Também foi afirmado (!) que as vacinas que estão sendo aplicadas no Brasil contra o coronavírus não são eficazes, uma vez que não imunizam contra o contágio pelo vírus. Uma simples pesquisa no Google esclareceria que nenhuma vacina é esterilizante, isto é, capaz de impedir a transmissão do Sars-CoV 2, e que a imunização atingida pela vacinação é para evitar a evolução da doença para níveis de gravidade que exijam a internação do paciente, seja em leitos de suporte para baixa ou alta complexidade.
Pra quem entende o básico de estatística, em maio do ano passado, no pico da segunda onda da pandemia e com cerca de 10% de vacinados, tivemos em Batatais a constatação de 1.849 casos, 43 óbitos (média de 23,25 óbitos por mil habitantes) e 100% de leitos Covid ocupados, com 21 pessoas na fila de espera por leitos (no pior momento). Em janeiro passado, no pico da terceira onda da pandemia e com mais de 80% dos batataenses vacinados, foram registrados 3.791 casos, 9 óbitos (média de 2,37 óbitos por mil habitantes) e 6 pessoas internadas, sem fila de espera por leitos. Pergunta retórica: a vacina funciona, ou não?
Outra afirmação estapafúrdia feita na discussão do projeto, foi a de que o cidadão vacinado transmite o vírus na mesma intensidade que aquele que não vacinou, quando já está comprovado que o tempo de permanência do vírus no organismo em indivíduos não vacinados é de 40% a 60% maior que no organismo dos vacinados (link do estudo realizado nos EUA pelas Universidades de Harvard, Yale e Columbia: https://www.medrxiv.org/content/10.1101/2021.02.16.21251535v3.full).
Também me causou espanto ouvir que as vacinas contra o coronavírus não serão incluídas no PNI (Plano Nacional de Imunização) porque não imunizam! Pensei comigo: o que diabos isso tem a ver com o projeto em discussão? Até porque a vacinação contra o coronavírus foi incluída no ano passado no Plano Nacional de Operacionalização da Vacinação contra a Covid-19, pelo próprio Ministério da Saúde, incluindo a vacinação de crianças de 5 a 11 anos.

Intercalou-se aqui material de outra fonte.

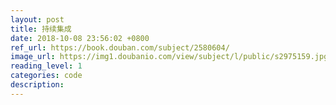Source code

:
```yaml
---
layout: post
title: 持续集成
date: 2018-10-08 23:56:02 +0800
ref_url: https://book.douban.com/subject/2580604/
image_url: https://img1.doubanio.com/view/subject/l/public/s2975159.jpg
reading_level: 1
categories: code
description: 
---
```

No julgamento conjunto das Ações Diretas de Inconstitucionalidade (ADIs) 6586 e 6587 – que tratam unicamente de vacinação contra a Covid-19 – e do Recurso Extraordinário com Agravo (ARE) 1267879 – em que se discute o direito à recusa à imunização por convicções filosóficas ou religiosas – o Plenário do Supremo Tribunal Federal (STF) decidiu que o Estado pode determinar aos cidadãos que se submetam, compulsoriamente, à vacinação contra a Covid-19, prevista na Lei 13.979/2020. De acordo com a decisão, o Estado pode impor aos cidadãos que recusarem a vacinação as medidas restritivas previstas em lei (multa, impedimento de frequentar determinados lugares, fazer matrícula em escola, prestar concurso público etc.), mas não pode fazer a imunização à força.
A decisão tem por base a supremacia do direito coletivo sobre o direito individual, uma vez que, neste caso, as decisões individuais prejudicariam o coletivo – como é o caso do negacionismo e da recusa ao recebimento de imunização ao COVID-19 – colocando em risco a saúde da população. Fica claro que o Projeto de Lei não fazia nenhum sentido, até porque em nosso município não foi adotado, por ora, o passaporte vacinal.
Apenas para finalizar: preferi não fazer referência neste artigo aos nomes dos vereadores que fizeram as colocações aqui referidas, e por mim rebatidas, uma vez que a íntegra dessa sessão da Câmara encontra-se disponível no YouTube pra quem quiser assistir. E continuo respeitando os posicionamentos, por mais absurdos que me pareçam, mas de forma alguma ofereço concordância e tenho dever cívico de colocar meu ponto de vista, em defesa da saúde de todos nós.